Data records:

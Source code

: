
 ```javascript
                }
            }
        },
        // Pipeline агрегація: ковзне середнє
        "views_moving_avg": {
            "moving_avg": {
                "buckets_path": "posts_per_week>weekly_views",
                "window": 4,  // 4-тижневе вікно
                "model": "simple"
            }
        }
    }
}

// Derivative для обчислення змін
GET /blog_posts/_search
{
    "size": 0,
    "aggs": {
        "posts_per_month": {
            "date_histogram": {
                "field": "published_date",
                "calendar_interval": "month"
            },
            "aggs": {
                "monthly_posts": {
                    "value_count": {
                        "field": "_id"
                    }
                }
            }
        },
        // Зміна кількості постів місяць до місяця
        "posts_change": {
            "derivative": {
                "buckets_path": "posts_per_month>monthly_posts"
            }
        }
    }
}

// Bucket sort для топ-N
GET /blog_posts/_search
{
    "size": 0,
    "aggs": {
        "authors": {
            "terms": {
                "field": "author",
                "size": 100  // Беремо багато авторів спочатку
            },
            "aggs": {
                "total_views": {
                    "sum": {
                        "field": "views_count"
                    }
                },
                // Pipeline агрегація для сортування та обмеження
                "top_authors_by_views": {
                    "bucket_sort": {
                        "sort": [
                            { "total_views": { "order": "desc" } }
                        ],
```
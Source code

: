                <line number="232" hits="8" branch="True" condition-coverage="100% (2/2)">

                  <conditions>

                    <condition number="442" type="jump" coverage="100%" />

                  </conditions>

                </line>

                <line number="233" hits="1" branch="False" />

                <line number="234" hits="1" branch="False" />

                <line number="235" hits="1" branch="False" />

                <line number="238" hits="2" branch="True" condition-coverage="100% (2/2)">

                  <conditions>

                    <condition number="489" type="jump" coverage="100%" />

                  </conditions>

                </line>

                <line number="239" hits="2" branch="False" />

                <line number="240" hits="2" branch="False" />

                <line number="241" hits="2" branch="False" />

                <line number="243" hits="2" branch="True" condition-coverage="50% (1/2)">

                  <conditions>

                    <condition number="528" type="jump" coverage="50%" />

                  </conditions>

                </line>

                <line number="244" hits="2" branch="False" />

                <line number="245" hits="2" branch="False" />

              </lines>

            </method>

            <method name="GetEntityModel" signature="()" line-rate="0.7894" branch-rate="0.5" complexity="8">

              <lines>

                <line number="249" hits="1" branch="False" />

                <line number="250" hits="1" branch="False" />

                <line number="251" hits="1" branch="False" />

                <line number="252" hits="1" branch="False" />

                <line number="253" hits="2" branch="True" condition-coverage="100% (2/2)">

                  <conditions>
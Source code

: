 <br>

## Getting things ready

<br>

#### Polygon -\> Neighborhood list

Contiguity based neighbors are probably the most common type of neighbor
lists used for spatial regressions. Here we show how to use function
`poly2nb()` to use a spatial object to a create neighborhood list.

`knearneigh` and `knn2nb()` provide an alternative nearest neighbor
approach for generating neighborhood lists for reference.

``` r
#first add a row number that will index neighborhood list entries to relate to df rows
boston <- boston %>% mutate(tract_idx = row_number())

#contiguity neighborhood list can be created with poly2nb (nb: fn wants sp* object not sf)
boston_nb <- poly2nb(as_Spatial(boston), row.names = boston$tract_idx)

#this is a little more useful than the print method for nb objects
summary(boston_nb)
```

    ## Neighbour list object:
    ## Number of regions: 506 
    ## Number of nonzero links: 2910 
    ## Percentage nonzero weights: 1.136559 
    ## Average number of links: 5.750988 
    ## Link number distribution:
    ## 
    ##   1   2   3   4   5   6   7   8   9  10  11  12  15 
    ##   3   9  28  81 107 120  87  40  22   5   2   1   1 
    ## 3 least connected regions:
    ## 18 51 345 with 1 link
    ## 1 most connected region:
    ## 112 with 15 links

What to work on — Using the data above, return every line that contains the string "field".

Solved problem —
                "field": "published_date",
                        "field": "_id"
                "field": "author",
                        "field": "views_count"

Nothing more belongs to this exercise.